“A man in black with a Meinkampf look”
The biography of the poet—how important is it?
For Romantic Poetry, it is of paramount importance, for Humanist and Renaissance and Platonist reasons—the poem is a reflection and extension of the human.
Our interest in John Keats, for instance, cannot be separated from an interest in the poetry of John Keats.
Biographical interest was considered heretical by the New Critics, who, as self-appointed “moderns,” were anxious to leave the Romantic era behind and root out those Keats professors merely interested in—”watering their own gardens,” as John Crowe Ransom impatiently put it—to replace them in the universities with what Ransom called “the new writing” professors. Ransom’s 1930s essay was called “Criticism, Inc.” and is one of the crucial founding documents of the Program Era, though it is forgotten/ignored by the avant-garde today.
The now-famous Program Era was ushered in by the New Critics and their allies like Professor Crane at U. of Chicago and Paul Engle at U. Iowa—who was awarded his Yale Younger Poets prize back in the 30s by one of the Fugitive set. Ford Maddox Ford, who met Pound off the boat in Great Britain, was an associate of the New Critics and helped to launch the Program Era in the U.S. If you are still following this, the Fugitives, the Southern Agrarians and the New Critics (all Rhodes Scholars) were a single evolving animal, and very influential in terms of text book and canon in the last century.
T.S. Eliot, the Modernist master, went out of his way to attack Shelley’s character; Eliot was fiercely anti-Romantic in his writings. People write poetry; one cannot eliminate biography entirely, but Modernism sought to dismantle its importance—Shelley, the Heroic Natural Man was replaced by Prufrock, the Grotesque Fictional one.
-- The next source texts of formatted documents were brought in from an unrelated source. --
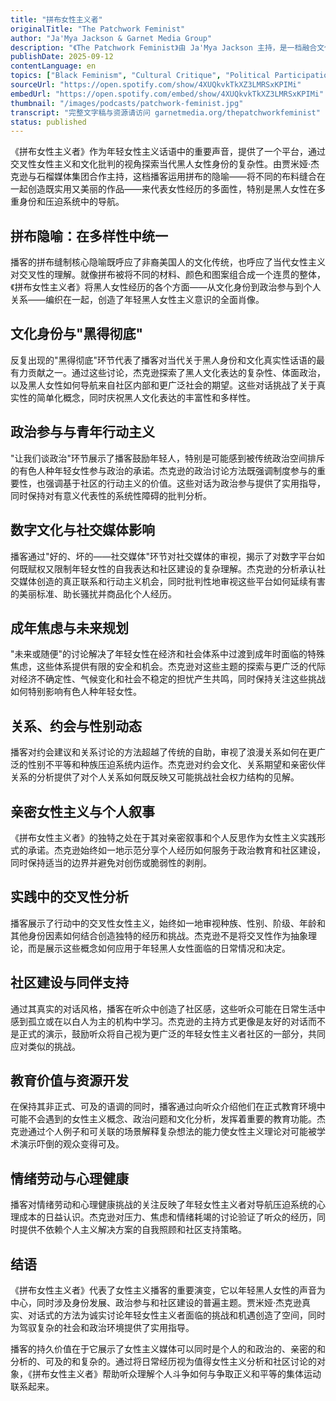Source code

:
 ```yaml
---
title: "拼布女性主义者"
originalTitle: "The Patchwork Feminist"
author: "Ja'Mya Jackson & Garnet Media Group"
description: "《The Patchwork Feminist》由 Ja'Mya Jackson 主持，是一档融合文化、身份与时事的播客，以拼布隐喻呈现女性经验的多样性。节目风格亲密而批判，涵盖黑人女性主义、成长焦虑、社交媒体影响与政治参与等议题。Spotify 评分为 3.7（3 条评论），在大学生与青年社群中具有代表性。"
publishDate: 2025-09-12
contentLanguage: en
topics: ["Black Feminism", "Cultural Critique", "Political Participation", "Emotional Labor"]
sourceUrl: "https://open.spotify.com/show/4XUQkvkTkXZ3LMRSxKPIMi"
embedUrl: "https://open.spotify.com/embed/show/4XUQkvkTkXZ3LMRSxKPIMi"
thumbnail: "/images/podcasts/patchwork-feminist.jpg"
transcript: "完整文字稿与资源请访问 garnetmedia.org/thepatchworkfeminist"
status: published
---
```


《拼布女性主义者》作为年轻女性主义话语中的重要声音，提供了一个平台，通过交叉性女性主义和文化批判的视角探索当代黑人女性身份的复杂性。由贾米娅·杰克逊与石榴媒体集团合作主持，这档播客运用拼布的隐喻——将不同的布料缝合在一起创造既实用又美丽的作品——来代表女性经历的多面性，特别是黑人女性在多重身份和压迫系统中的导航。

## 拼布隐喻：在多样性中统一

播客的拼布缝制核心隐喻既呼应了非裔美国人的文化传统，也呼应了当代女性主义对交叉性的理解。就像拼布被将不同的材料、颜色和图案组合成一个连贯的整体，《拼布女性主义者》将黑人女性经历的各个方面——从文化身份到政治参与到个人关系——编织在一起，创造了年轻黑人女性主义意识的全面肖像。

## 文化身份与"黑得彻底"

反复出现的"黑得彻底"环节代表了播客对当代关于黑人身份和文化真实性话语的最有力贡献之一。通过这些讨论，杰克逊探索了黑人文化表达的复杂性、体面政治，以及黑人女性如何导航来自社区内部和更广泛社会的期望。这些对话挑战了关于真实性的简单化概念，同时庆祝黑人文化表达的丰富性和多样性。

## 政治参与与青年行动主义

"让我们谈政治"环节展示了播客鼓励年轻人，特别是可能感到被传统政治空间排斥的有色人种年轻女性参与政治的承诺。杰克逊的政治讨论方法既强调制度参与的重要性，也强调基于社区的行动主义的价值。这些对话为政治参与提供了实用指导，同时保持对有意义代表性的系统性障碍的批判分析。

## 数字文化与社交媒体影响

播客通过"好的、坏的——社交媒体"环节对社交媒体的审视，揭示了对数字平台如何既赋权又限制年轻女性的自我表达和社区建设的复杂理解。杰克逊的分析承认社交媒体创造的真正联系和行动主义机会，同时批判性地审视这些平台如何延续有害的美丽标准、助长骚扰并商品化个人经历。

## 成年焦虑与未来规划

"未来或随便"的讨论解决了年轻女性在经济和社会体系中过渡到成年时面临的特殊焦虑，这些体系提供有限的安全和机会。杰克逊对这些主题的探索与更广泛的代际对经济不确定性、气候变化和社会不稳定的担忧产生共鸣，同时保持关注这些挑战如何特别影响有色人种年轻女性。

## 关系、约会与性别动态

播客对约会建议和关系讨论的方法超越了传统的自助，审视了浪漫关系如何在更广泛的性别不平等和种族压迫系统内运作。杰克逊对约会文化、关系期望和亲密伙伴关系的分析提供了对个人关系如何既反映又可能挑战社会权力结构的见解。

## 亲密女性主义与个人叙事

《拼布女性主义者》的独特之处在于其对亲密叙事和个人反思作为女性主义实践形式的承诺。杰克逊始终如一地示范分享个人经历如何服务于政治教育和社区建设，同时保持适当的边界并避免对创伤或脆弱性的剥削。

## 实践中的交叉性分析

播客展示了行动中的交叉性女性主义，始终如一地审视种族、性别、阶级、年龄和其他身份因素如何结合创造独特的经历和挑战。杰克逊不是将交叉性作为抽象理论，而是展示这些概念如何应用于年轻黑人女性面临的日常情况和决定。

## 社区建设与同伴支持

通过其真实的对话风格，播客在听众中创造了社区感，这些听众可能在日常生活中感到孤立或在以白人为主的机构中学习。杰克逊的主持方式更像是友好的对话而不是正式的演示，鼓励听众将自己视为更广泛的年轻女性主义者社区的一部分，共同应对类似的挑战。

## 教育价值与资源开发

在保持其非正式、可及的语调的同时，播客通过向听众介绍他们在正式教育环境中可能不会遇到的女性主义概念、政治问题和文化分析，发挥着重要的教育功能。杰克逊通过个人例子和可关联的场景解释复杂想法的能力使女性主义理论对可能被学术演示吓倒的观众变得可及。

## 情绪劳动与心理健康

播客对情绪劳动和心理健康挑战的关注反映了年轻女性主义者对导航压迫系统的心理成本的日益认识。杰克逊对压力、焦虑和情绪耗竭的讨论验证了听众的经历，同时提供不依赖个人主义解决方案的自我照顾和社区支持策略。

## 结语

《拼布女性主义者》代表了女性主义播客的重要演变，它以年轻黑人女性的声音为中心，同时涉及身份发展、政治参与和社区建设的普遍主题。贾米娅·杰克逊真实、对话式的方法为诚实讨论年轻女性主义者面临的挑战和机遇创造了空间，同时为驾驭复杂的社会和政治环境提供了实用指导。

播客的持久价值在于它展示了女性主义媒体可以同时是个人的和政治的、亲密的和分析的、可及的和复杂的。通过将日常经历视为值得女性主义分析和社区讨论的对象，《拼布女性主义者》帮助听众理解个人斗争如何与争取正义和平等的集体运动联系起来。

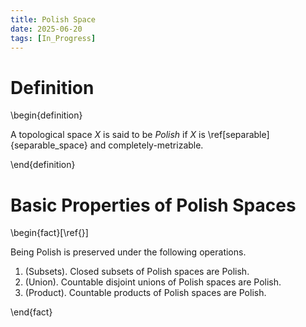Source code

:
 ```yaml
---
title: Polish Space
date: 2025-06-20
tags: [In_Progress]
---
```


# Definition

\begin{definition}

A topological space $X$ is said to be _Polish_ if $X$ is \ref[separable]{separable_space} and completely-metrizable.

\end{definition}

# Basic Properties of Polish Spaces

\begin{fact}[\ref{}]

Being Polish is preserved under the following operations.
1. (Subsets). Closed subsets of Polish spaces are Polish.
2. (Union). Countable disjoint unions of Polish spaces are Polish.
3. (Product). Countable products of Polish spaces are Polish.

\end{fact}
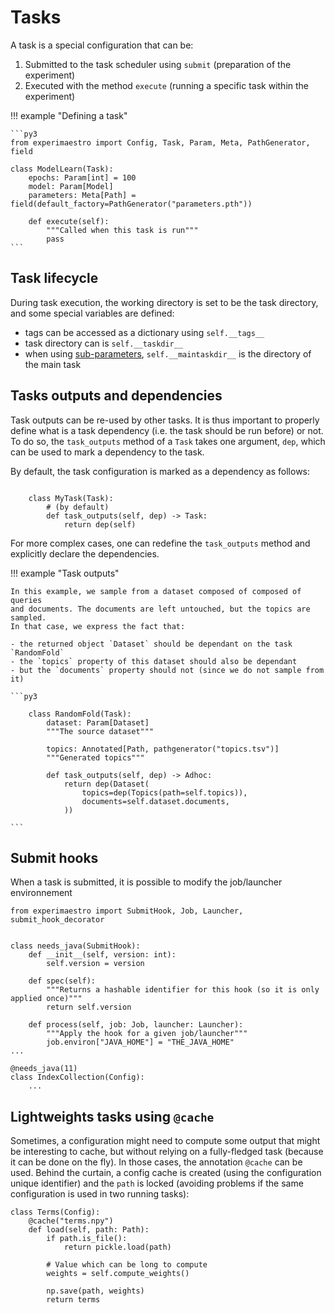# Tasks

A task is a special configuration that can be:

1. Submitted to the task scheduler using `submit` (preparation of the experiment)
1. Executed with the method `execute` (running a specific task within the experiment)

!!! example "Defining a task"

    ```py3
    from experimaestro import Config, Task, Param, Meta, PathGenerator, field

    class ModelLearn(Task):
        epochs: Param[int] = 100
        model: Param[Model]
        parameters: Meta[Path] = field(default_factory=PathGenerator("parameters.pth"))

        def execute(self):
            """Called when this task is run"""
            pass
    ```

## Task lifecycle

During task execution, the working directory
is set to be the task directory, and
some special variables are defined:

- tags can be accessed as a dictionary using `self.__tags__`
- task directory can is `self.__taskdir__`
- when using [sub-parameters](./config.md#sub-parameters), `self.__maintaskdir__` is the directory of the main task


## Tasks outputs and dependencies

Task outputs can be re-used by other tasks. It is thus important
to properly define what is a task dependency (i.e. the task
should be run before) or not. To do so, the `task_outputs` method
of a `Task` takes one argument, `dep`, which can be used to mark a dependency
to the task.

By default, the task configuration is marked as a dependency as follows:

```py3

    class MyTask(Task):
        # (by default)
        def task_outputs(self, dep) -> Task:
            return dep(self)
```

For more complex cases, one can redefine the `task_outputs` method
and explicitly declare the dependencies.

!!! example "Task outputs"

    In this example, we sample from a dataset composed of composed of queries
    and documents. The documents are left untouched, but the topics are sampled.
    In that case, we express the fact that:

    - the returned object `Dataset` should be dependant on the task `RandomFold`
    - the `topics` property of this dataset should also be dependant
    - but the `documents` property should not (since we do not sample from it)

    ```py3

        class RandomFold(Task):
            dataset: Param[Dataset]
            """The source dataset"""

            topics: Annotated[Path, pathgenerator("topics.tsv")]
            """Generated topics"""

            def task_outputs(self, dep) -> Adhoc:
                return dep(Dataset(
                    topics=dep(Topics(path=self.topics)),
                    documents=self.dataset.documents,
                ))

    ```


## Submit hooks

When a task is submitted, it is possible to modify the job/launcher environnement

```py3
from experimaestro import SubmitHook, Job, Launcher, submit_hook_decorator


class needs_java(SubmitHook):
    def __init__(self, version: int):
        self.version = version

    def spec(self):
        """Returns a hashable identifier for this hook (so it is only applied once)"""
        return self.version

    def process(self, job: Job, launcher: Launcher):
        """Apply the hook for a given job/launcher"""
        job.environ["JAVA_HOME"] = "THE_JAVA_HOME"
...

@needs_java(11)
class IndexCollection(Config):
    ...
```


## Lightweights tasks using `@cache`

Sometimes, a configuration might need to compute some output that might be interesting to cache, but without relying on a fully-fledged task (because it can be done on the fly). In those cases, the annotation `@cache` can be used. Behind the curtain, a config cache is created (using the configuration unique identifier) and the `path` is locked (avoiding problems if the same configuration is used in two running tasks):

```py3
class Terms(Config):
    @cache("terms.npy")
    def load(self, path: Path):
        if path.is_file():
            return pickle.load(path)

        # Value which can be long to compute
        weights = self.compute_weights()

        np.save(path, weights)
        return terms


```
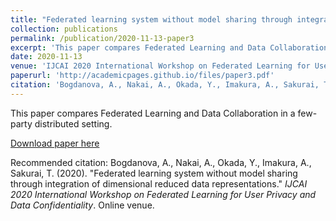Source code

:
 ```yaml
---
title: "Federated learning system without model sharing through integration of dimensional reduced data representations"
collection: publications
permalink: /publication/2020-11-13-paper3
excerpt: 'This paper compares Federated Learning and Data Collaboration in a few-party distributed setting.'
date: 2020-11-13
venue: 'IJCAI 2020 International Workshop on Federated Learning for User Privacy and Data Confidentiality'
paperurl: 'http://academicpages.github.io/files/paper3.pdf'
citation: 'Bogdanova, A., Nakai, A., Okada, Y., Imakura, A., Sakurai, T. (2020). &quot;Federated learning system without model sharing through integration of dimensional reduced data representations.&quot; <i>IJCAI 2020 International Workshop on Federated Learning for User Privacy and Data Confidentiality. 1(3).'
---
```

This paper compares Federated Learning and Data Collaboration in a few-party distributed setting.

[Download paper here](http://academicpages.github.io/files/paper3.pdf)

Recommended citation: Bogdanova, A., Nakai, A., Okada, Y., Imakura, A., Sakurai, T. (2020). "Federated learning system without model sharing through integration of dimensional reduced data representations." <i>IJCAI 2020 International Workshop on Federated Learning for User Privacy and Data Confidentiality</i>. Online venue.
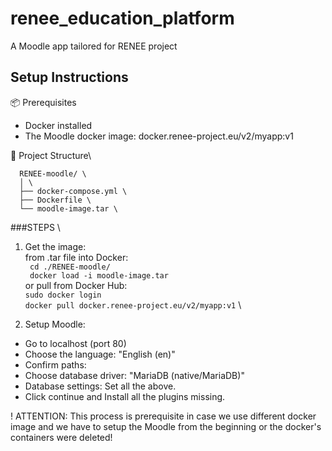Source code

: # renee_education_platform
A Moodle app tailored for RENEE project

## Setup Instructions

📦 Prerequisites
- Docker installed
- The Moodle docker image: docker.renee-project.eu/v2/myapp:v1

📁 Project Structure\

      RENEE-moodle/ \
      │ \
      ├── docker-compose.yml \
      ├── Dockerfile \
      └── moodle-image.tar \
 
 ###STEPS \
 
 1. Get the image: \
      from .tar file into Docker: \
            ``` cd ./RENEE-moodle/``` \
            ``` docker load -i moodle-image.tar``` \
      or pull from Docker Hub: \
            ```sudo docker login``` \
            ```docker pull docker.renee-project.eu/v2/myapp:v1``` \
 
3. Setup Moodle:
  - Go to localhost (port 80)
  - Choose the language: "English (en)"
  - Confirm paths: 
  - Choose database driver: "MariaDB (native/MariaDB)"
  - Database settings: Set all the above.
  - Click continue and Install all the plugins missing.
 
! ATTENTION: This process is prerequisite in case we use different docker image and we have to setup the Moodle from the beginning or the docker's containers were deleted!
 
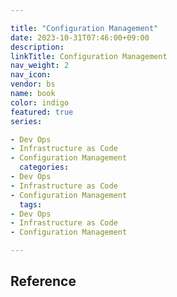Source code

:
 ```yaml
---

title: "Configuration Management"
date: 2023-10-31T07:46:00+09:00
description:
linkTitle: Configuration Management
nav_weight: 2
nav_icon:
vendor: bs
name: book
color: indigo
featured: true
series:

- Dev Ops
- Infrastructure as Code
- Configuration Management
  categories:
- Dev Ops
- Infrastructure as Code
- Configuration Management
  tags:
- Dev Ops
- Infrastructure as Code
- Configuration Management

---
```


## Reference
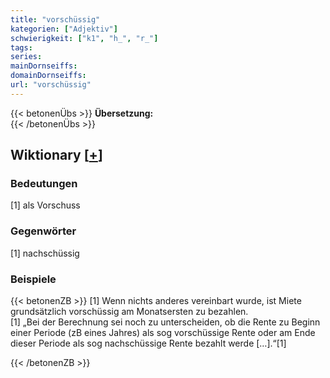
 ```yaml
---
title: "vorschüssig"
kategorien: ["Adjektiv"]
schwierigkeit: ["k1", "h_", "r_"]
tags:
series:
mainDornseiffs:
domainDornseiffs:
url: "vorschüssig"
---
```


{{< betonenÜbs >}}
**Übersetzung:**  
{{< /betonenÜbs >}}

## Wiktionary [[+](https://de.wiktionary.org/wiki/vorschüssig)]

### Bedeutungen
[1] als Vorschuss  

### Gegenwörter
[1] nachschüssig  

### Beispiele
{{< betonenZB >}}
[1] Wenn nichts anderes vereinbart wurde, ist Miete grundsätzlich vorschüssig am Monatsersten zu bezahlen.  
[1] „Bei der Berechnung sei noch zu unterscheiden, ob die Rente zu Beginn einer Periode (zB eines Jahres) als sog vorschüssige Rente oder am Ende dieser Periode als sog nachschüssige Rente bezahlt werde […].“[1]  

{{< /betonenZB >}}


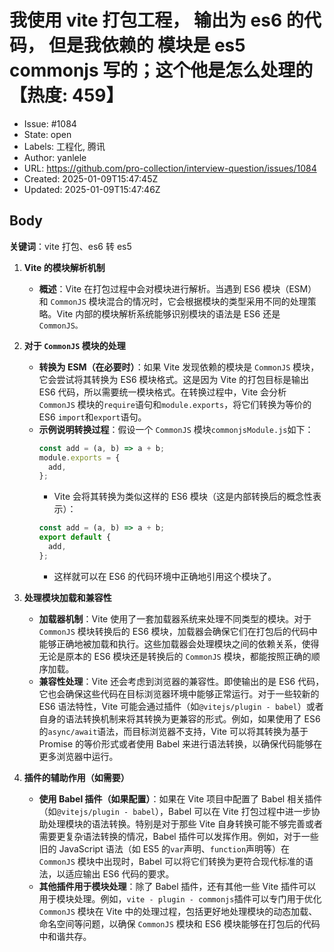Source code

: # 我使用 vite 打包工程， 输出为 es6 的代码， 但是我依赖的 模块是 es5 commonjs 写的；这个他是怎么处理的【热度: 459】

- Issue: #1084
- State: open
- Labels: 工程化, 腾讯
- Author: yanlele
- URL: https://github.com/pro-collection/interview-question/issues/1084
- Created: 2025-01-09T15:47:45Z
- Updated: 2025-01-09T15:47:46Z

## Body

**关键词**：vite 打包、es6 转 es5

1. **Vite 的模块解析机制**

   - **概述**：Vite 在打包过程中会对模块进行解析。当遇到 ES6 模块（ESM）和 `CommonJS` 模块混合的情况时，它会根据模块的类型采用不同的处理策略。Vite 内部的模块解析系统能够识别模块的语法是 ES6 还是 `CommonJS。`

2. **对于 `CommonJS` 模块的处理**

   - **转换为 ESM（在必要时）**：如果 Vite 发现依赖的模块是 `CommonJS` 模块，它会尝试将其转换为 ES6 模块格式。这是因为 Vite 的打包目标是输出 ES6 代码，所以需要统一模块格式。在转换过程中，Vite 会分析 `CommonJS` 模块的`require`语句和`module.exports`，将它们转换为等价的 ES6 `import`和`export`语句。
   - **示例说明转换过程**：假设一个 `CommonJS` 模块`commonjsModule.js`如下：
     ```javascript
     const add = (a, b) => a + b;
     module.exports = {
       add,
     };
     ```
     - Vite 会将其转换为类似这样的 ES6 模块（这是内部转换后的概念性表示）：
     ```javascript
     const add = (a, b) => a + b;
     export default {
       add,
     };
     ```
     - 这样就可以在 ES6 的代码环境中正确地引用这个模块了。

3. **处理模块加载和兼容性**

   - **加载器机制**：Vite 使用了一套加载器系统来处理不同类型的模块。对于 `CommonJS` 模块转换后的 ES6 模块，加载器会确保它们在打包后的代码中能够正确地被加载和执行。这些加载器会处理模块之间的依赖关系，使得无论是原本的 ES6 模块还是转换后的 `CommonJS` 模块，都能按照正确的顺序加载。
   - **兼容性处理**：Vite 还会考虑到浏览器的兼容性。即使输出的是 ES6 代码，它也会确保这些代码在目标浏览器环境中能够正常运行。对于一些较新的 ES6 语法特性，Vite 可能会通过插件（如`@vitejs/plugin - babel`）或者自身的语法转换机制来将其转换为更兼容的形式。例如，如果使用了 ES6 的`async/await`语法，而目标浏览器不支持，Vite 可以将其转换为基于 Promise 的等价形式或者使用 Babel 来进行语法转换，以确保代码能够在更多浏览器中运行。

4. **插件的辅助作用（如需要）**
   - **使用 Babel 插件（如果配置）**：如果在 Vite 项目中配置了 Babel 相关插件（如`@vitejs/plugin - babel`），Babel 可以在 Vite 打包过程中进一步协助处理模块的语法转换。特别是对于那些 Vite 自身转换可能不够完善或者需要更复杂语法转换的情况，Babel 插件可以发挥作用。例如，对于一些旧的 JavaScript 语法（如 ES5 的`var`声明、`function`声明等）在 `CommonJS` 模块中出现时，Babel 可以将它们转换为更符合现代标准的语法，以适应输出 ES6 代码的要求。
   - **其他插件用于模块处理**：除了 Babel 插件，还有其他一些 Vite 插件可以用于模块处理。例如，`vite - plugin - commonjs`插件可以专门用于优化 `CommonJS` 模块在 Vite 中的处理过程，包括更好地处理模块的动态加载、命名空间等问题，以确保 `CommonJS` 模块和 ES6 模块能够在打包后的代码中和谐共存。

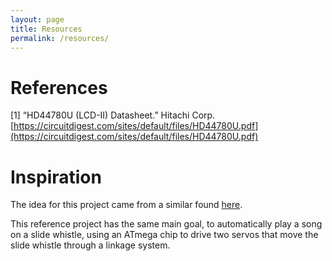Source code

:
 ```yaml
---
layout: page
title: Resources
permalink: /resources/
---
```


# References

[1] “HD44780U (LCD-II) Datasheet.” Hitachi Corp. [https://circuitdigest.com/sites/default/files/HD44780U.pdf](https://circuitdigest.com/sites/default/files/HD44780U.pdf)


# Inspiration

The idea for this project came from a similar found [here](https://mitxela.com/projects/slide).

This reference project has the same main goal, to automatically play a song on a slide whistle, using an ATmega chip to drive two servos that move the slide whistle through a linkage system.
Writing became detached from reality.
The current debate re: Conceptualism is problematic for the very reason that its really a natural outcome of the Modernist Avant-garde: Writers like Amy King and Seth Abramson, Program Era products, attack anti-humanist Conceptualism without understanding its roots—or, understanding its roots but without any understanding of how they themselves are tangled up in them, having themselves completely swallowed the doctrines of the Modernist avant-garde.
One has to embrace the Romantics, as Scarriet does, and see the Modernists for what they are, to escape the “conceptualist” dilemma.
Suppressing biography to enhance the poem was an interesting experiment, especially in light of the fact that all the New Critics are now unknown, overshadowed by a single Romantic Ballad-like poem : “Daddy,” by Sylvia Plath, dripping with blood and biography.
In the Tournament contest today, Plath faces off against living poet Tony Hoagland and his poem, “Why the Young Men Are So Ugly.”
Hoagland’s poem is about young men in general.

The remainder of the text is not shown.